──────── DATA TO USE

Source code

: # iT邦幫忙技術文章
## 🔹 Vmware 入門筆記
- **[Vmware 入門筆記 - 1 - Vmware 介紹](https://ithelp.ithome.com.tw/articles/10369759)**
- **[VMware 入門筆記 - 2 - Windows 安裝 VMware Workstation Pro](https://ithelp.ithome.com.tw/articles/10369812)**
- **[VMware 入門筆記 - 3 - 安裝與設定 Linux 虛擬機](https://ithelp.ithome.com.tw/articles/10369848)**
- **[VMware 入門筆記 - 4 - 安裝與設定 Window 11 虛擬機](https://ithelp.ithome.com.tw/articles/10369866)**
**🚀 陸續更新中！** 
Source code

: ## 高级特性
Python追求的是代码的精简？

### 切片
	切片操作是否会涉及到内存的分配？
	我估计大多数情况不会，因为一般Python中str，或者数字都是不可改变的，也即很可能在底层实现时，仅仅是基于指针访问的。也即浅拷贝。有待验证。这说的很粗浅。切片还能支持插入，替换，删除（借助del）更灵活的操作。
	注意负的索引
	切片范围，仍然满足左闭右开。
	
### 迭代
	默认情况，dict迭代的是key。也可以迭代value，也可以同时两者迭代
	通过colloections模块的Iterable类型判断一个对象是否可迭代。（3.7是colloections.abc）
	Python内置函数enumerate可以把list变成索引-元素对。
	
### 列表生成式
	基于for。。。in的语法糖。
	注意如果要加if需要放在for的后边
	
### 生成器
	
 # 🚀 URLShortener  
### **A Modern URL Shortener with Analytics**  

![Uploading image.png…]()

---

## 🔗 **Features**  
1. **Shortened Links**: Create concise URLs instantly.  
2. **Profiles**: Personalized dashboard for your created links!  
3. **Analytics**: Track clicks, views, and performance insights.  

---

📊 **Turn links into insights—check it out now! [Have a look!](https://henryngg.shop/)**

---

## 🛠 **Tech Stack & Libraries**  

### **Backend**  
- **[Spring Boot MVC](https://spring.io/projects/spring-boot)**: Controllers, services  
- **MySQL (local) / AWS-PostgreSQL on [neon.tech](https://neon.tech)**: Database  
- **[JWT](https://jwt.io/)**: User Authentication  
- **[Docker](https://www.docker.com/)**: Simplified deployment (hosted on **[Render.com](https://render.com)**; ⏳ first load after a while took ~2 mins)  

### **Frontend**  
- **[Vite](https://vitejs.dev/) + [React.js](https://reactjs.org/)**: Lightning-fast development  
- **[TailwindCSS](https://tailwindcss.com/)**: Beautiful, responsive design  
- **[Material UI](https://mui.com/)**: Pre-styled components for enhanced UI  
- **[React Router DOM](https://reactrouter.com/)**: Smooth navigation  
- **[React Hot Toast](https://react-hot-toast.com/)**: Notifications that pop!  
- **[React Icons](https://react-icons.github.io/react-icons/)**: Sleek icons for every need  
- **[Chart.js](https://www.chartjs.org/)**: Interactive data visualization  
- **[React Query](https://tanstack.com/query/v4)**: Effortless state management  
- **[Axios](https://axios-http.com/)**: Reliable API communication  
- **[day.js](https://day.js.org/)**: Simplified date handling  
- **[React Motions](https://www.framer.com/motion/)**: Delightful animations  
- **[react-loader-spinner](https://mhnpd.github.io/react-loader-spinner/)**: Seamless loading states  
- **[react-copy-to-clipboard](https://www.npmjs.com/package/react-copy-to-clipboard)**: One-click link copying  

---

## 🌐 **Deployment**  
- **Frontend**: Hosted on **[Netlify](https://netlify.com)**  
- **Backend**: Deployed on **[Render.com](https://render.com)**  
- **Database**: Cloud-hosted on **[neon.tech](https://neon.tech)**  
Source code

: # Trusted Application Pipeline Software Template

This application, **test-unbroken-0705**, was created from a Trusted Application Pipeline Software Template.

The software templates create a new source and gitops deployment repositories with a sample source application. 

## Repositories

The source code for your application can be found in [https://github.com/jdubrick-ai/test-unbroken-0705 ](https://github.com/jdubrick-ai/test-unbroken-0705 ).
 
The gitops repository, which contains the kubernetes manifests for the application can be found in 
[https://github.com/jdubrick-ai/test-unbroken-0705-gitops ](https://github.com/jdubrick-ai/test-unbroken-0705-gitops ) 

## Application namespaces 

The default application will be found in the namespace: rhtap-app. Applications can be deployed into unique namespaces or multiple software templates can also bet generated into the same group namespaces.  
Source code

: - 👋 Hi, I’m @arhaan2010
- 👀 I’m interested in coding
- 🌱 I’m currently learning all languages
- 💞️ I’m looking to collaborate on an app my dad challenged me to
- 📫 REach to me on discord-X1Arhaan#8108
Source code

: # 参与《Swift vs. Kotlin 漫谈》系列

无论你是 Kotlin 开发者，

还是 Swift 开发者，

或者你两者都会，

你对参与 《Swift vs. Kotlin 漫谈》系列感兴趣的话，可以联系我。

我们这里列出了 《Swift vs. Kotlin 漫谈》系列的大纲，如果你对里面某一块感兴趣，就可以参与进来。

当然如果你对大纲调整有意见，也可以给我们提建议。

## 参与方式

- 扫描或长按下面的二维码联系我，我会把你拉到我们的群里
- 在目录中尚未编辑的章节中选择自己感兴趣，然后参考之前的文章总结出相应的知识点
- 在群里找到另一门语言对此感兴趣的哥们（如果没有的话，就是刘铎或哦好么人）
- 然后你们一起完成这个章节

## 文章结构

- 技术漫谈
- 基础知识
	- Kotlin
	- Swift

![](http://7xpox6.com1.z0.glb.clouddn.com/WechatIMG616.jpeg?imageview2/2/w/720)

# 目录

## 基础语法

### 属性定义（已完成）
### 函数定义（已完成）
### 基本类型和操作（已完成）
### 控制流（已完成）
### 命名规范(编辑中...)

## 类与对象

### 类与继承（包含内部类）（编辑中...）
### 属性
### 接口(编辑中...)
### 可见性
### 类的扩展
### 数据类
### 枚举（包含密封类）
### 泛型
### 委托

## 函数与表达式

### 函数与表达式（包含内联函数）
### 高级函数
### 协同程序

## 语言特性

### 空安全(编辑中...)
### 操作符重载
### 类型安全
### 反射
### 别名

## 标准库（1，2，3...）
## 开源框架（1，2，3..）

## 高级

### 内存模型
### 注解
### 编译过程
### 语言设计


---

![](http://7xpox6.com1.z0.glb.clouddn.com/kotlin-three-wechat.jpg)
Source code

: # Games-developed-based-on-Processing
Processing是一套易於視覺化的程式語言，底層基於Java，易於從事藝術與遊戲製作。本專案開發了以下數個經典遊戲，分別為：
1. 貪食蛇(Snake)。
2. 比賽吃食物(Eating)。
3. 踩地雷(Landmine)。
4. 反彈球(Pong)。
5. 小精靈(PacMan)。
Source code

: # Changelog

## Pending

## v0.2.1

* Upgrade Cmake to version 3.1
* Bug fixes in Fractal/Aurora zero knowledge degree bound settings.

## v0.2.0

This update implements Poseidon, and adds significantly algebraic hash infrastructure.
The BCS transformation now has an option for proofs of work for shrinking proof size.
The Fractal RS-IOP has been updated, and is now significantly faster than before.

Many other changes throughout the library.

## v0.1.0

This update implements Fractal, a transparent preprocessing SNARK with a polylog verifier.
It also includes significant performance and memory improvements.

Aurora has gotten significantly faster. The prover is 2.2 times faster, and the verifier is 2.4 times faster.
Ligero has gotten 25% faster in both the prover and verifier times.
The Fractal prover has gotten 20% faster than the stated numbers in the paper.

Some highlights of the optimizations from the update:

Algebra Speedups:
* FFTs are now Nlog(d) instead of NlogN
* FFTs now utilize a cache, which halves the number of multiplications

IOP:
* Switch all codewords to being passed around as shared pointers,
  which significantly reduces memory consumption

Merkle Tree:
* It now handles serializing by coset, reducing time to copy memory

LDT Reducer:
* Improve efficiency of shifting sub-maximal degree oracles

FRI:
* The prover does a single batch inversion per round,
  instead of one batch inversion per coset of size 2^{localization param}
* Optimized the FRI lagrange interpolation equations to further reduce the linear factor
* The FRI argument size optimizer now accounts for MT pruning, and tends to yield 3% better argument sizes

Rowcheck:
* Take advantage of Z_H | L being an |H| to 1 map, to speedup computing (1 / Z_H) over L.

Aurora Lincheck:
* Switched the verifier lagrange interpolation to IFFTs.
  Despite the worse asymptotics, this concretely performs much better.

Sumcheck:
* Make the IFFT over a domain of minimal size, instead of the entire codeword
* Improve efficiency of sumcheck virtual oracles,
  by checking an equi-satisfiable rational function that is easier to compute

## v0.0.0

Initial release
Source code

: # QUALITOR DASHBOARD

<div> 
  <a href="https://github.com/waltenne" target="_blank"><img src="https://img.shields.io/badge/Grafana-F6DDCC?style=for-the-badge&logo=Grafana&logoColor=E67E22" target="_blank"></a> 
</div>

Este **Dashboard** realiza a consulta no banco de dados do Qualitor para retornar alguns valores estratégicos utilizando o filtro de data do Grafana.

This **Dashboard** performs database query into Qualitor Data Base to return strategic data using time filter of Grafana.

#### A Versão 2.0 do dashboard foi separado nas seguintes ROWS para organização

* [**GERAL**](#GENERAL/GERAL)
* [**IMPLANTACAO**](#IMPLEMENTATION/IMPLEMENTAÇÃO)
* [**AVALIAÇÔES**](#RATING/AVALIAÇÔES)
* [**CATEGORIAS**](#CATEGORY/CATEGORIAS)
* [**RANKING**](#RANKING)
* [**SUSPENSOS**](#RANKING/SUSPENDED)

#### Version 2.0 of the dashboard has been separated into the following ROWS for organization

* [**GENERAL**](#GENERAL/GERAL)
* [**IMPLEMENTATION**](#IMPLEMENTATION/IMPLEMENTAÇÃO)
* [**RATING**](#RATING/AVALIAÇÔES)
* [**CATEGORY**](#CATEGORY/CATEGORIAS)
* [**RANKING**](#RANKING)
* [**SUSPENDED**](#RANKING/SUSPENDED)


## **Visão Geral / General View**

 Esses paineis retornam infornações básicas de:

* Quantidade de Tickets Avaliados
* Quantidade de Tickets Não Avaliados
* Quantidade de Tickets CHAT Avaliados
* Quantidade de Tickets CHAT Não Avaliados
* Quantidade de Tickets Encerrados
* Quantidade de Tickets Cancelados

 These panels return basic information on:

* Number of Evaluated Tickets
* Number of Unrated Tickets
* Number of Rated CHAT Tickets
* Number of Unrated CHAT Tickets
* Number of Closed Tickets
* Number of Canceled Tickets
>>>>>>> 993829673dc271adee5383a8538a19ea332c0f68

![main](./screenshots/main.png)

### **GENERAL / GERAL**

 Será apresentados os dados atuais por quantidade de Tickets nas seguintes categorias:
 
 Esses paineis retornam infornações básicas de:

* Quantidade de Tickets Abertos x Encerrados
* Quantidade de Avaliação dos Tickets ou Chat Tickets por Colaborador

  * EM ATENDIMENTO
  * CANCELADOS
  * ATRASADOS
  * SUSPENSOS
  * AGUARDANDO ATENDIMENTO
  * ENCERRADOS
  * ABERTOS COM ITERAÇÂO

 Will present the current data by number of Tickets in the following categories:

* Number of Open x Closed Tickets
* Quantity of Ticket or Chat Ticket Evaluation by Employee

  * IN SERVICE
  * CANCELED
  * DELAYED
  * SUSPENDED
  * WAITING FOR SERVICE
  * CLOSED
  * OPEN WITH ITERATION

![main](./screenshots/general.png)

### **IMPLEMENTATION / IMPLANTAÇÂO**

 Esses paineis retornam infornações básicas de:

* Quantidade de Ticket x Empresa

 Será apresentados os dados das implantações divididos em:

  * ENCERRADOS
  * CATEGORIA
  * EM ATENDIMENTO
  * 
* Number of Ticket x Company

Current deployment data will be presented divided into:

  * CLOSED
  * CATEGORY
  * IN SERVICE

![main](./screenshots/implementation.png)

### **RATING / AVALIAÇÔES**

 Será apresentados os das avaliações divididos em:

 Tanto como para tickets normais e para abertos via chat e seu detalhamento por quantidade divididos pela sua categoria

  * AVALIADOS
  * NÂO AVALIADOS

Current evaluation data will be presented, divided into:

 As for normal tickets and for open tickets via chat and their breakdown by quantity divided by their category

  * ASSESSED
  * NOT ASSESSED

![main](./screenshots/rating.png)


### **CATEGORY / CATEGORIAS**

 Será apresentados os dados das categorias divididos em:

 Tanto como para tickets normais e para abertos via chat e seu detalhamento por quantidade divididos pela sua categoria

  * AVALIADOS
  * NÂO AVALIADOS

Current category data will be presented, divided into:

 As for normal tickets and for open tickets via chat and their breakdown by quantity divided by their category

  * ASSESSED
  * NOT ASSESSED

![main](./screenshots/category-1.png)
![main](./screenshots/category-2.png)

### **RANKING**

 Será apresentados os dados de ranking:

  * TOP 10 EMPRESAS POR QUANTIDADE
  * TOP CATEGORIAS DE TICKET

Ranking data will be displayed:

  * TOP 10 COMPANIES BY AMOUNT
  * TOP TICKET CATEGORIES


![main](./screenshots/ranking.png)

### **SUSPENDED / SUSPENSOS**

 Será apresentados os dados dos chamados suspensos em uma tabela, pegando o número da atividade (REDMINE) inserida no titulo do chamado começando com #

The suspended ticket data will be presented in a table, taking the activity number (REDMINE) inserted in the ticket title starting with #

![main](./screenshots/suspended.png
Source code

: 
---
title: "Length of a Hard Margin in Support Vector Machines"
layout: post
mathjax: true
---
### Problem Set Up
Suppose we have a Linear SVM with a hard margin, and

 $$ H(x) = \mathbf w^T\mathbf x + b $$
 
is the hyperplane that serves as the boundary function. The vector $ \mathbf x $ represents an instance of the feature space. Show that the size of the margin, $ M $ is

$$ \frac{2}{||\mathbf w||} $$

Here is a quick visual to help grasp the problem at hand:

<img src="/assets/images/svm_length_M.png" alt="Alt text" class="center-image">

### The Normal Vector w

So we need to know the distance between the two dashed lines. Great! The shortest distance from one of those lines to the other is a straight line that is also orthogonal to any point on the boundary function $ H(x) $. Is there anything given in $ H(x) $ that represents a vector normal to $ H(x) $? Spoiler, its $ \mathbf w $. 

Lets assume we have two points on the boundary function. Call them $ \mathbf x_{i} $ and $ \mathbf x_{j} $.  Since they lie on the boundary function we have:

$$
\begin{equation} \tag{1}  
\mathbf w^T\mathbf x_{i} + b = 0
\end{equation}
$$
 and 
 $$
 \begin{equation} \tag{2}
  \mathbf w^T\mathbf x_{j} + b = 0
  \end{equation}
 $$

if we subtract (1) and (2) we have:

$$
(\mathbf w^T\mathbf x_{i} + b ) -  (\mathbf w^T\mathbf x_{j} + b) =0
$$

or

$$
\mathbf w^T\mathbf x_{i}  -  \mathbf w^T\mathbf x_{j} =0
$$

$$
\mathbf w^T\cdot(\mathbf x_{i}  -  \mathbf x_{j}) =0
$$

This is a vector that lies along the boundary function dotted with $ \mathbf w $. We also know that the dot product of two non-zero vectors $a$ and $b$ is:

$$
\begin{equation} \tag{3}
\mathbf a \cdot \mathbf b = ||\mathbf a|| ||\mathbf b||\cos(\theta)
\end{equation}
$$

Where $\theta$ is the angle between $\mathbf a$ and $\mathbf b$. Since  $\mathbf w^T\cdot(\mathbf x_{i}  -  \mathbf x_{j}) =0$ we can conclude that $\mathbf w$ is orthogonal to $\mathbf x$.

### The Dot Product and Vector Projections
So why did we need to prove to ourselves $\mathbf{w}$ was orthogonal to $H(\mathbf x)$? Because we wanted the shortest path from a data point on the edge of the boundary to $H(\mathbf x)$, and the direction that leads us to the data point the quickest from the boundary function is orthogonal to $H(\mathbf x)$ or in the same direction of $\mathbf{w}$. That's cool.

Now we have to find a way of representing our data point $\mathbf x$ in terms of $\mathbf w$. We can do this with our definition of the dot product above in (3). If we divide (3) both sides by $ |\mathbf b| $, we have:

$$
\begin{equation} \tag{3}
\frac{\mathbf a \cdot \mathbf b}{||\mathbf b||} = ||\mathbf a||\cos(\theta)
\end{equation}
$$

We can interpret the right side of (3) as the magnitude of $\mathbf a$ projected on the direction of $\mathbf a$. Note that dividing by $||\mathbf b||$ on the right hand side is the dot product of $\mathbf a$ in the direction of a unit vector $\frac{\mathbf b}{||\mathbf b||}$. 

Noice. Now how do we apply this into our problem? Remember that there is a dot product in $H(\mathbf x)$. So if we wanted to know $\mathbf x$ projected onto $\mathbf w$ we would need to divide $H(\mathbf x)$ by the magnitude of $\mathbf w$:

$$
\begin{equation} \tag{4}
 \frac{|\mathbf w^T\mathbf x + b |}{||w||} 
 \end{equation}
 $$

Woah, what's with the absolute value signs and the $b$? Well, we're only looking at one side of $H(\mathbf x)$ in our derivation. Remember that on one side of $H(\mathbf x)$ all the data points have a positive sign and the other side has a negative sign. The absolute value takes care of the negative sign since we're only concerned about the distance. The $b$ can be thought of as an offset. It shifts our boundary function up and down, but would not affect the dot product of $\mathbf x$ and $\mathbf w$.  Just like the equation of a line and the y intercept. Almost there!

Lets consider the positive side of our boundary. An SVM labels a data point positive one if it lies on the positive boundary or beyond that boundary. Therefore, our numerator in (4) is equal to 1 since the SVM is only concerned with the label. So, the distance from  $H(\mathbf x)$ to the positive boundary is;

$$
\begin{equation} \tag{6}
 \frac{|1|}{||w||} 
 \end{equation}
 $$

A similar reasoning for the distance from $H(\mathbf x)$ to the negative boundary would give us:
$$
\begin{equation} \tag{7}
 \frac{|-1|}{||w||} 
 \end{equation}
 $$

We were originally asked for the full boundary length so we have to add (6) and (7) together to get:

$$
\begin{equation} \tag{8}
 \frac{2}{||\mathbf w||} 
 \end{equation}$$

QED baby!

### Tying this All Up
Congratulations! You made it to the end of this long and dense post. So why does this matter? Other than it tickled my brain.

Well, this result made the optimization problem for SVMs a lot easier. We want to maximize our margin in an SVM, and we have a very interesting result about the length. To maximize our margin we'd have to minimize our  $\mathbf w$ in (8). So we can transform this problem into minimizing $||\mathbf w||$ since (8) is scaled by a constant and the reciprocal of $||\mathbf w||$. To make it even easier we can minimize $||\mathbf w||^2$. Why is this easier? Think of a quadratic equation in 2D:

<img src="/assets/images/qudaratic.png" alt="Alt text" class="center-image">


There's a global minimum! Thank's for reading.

────────────────

## EXERCISE DETAILS
Write out the records exactly, starting at the first line and stopping after the line that contains "- **[Vite](https://vitejs.dev/) +".

## TASK OUTPUT
Source code

: # iT邦幫忙技術文章
## 🔹 Vmware 入門筆記
- **[Vmware 入門筆記 - 1 - Vmware 介紹](https://ithelp.ithome.com.tw/articles/10369759)**
- **[VMware 入門筆記 - 2 - Windows 安裝 VMware Workstation Pro](https://ithelp.ithome.com.tw/articles/10369812)**
- **[VMware 入門筆記 - 3 - 安裝與設定 Linux 虛擬機](https://ithelp.ithome.com.tw/articles/10369848)**
- **[VMware 入門筆記 - 4 - 安裝與設定 Window 11 虛擬機](https://ithelp.ithome.com.tw/articles/10369866)**
**🚀 陸續更新中！** 
Source code

: ## 高级特性
Python追求的是代码的精简？

### 切片
	切片操作是否会涉及到内存的分配？
	我估计大多数情况不会，因为一般Python中str，或者数字都是不可改变的，也即很可能在底层实现时，仅仅是基于指针访问的。也即浅拷贝。有待验证。这说的很粗浅。切片还能支持插入，替换，删除（借助del）更灵活的操作。
	注意负的索引
	切片范围，仍然满足左闭右开。
	
### 迭代
	默认情况，dict迭代的是key。也可以迭代value，也可以同时两者迭代
	通过colloections模块的Iterable类型判断一个对象是否可迭代。（3.7是colloections.abc）
	Python内置函数enumerate可以把list变成索引-元素对。
	
### 列表生成式
	基于for。。。in的语法糖。
	注意如果要加if需要放在for的后边
	
### 生成器
	
 # 🚀 URLShortener  
### **A Modern URL Shortener with Analytics**  

![Uploading image.png…]()

---

## 🔗 **Features**  
1. **Shortened Links**: Create concise URLs instantly.  
2. **Profiles**: Personalized dashboard for your created links!  
3. **Analytics**: Track clicks, views, and performance insights.  

---

📊 **Turn links into insights—check it out now! [Have a look!](https://henryngg.shop/)**

---

## 🛠 **Tech Stack & Libraries**  

### **Backend**  
- **[Spring Boot MVC](https://spring.io/projects/spring-boot)**: Controllers, services  
- **MySQL (local) / AWS-PostgreSQL on [neon.tech](https://neon.tech)**: Database  
- **[JWT](https://jwt.io/)**: User Authentication  
- **[Docker](https://www.docker.com/)**: Simplified deployment (hosted on **[Render.com](https://render.com)**; ⏳ first load after a while took ~2 mins)  

### **Frontend**  
- **[Vite](https://vitejs.dev/) + [React.js](https://reactjs.org/)**: Lightning-fast development  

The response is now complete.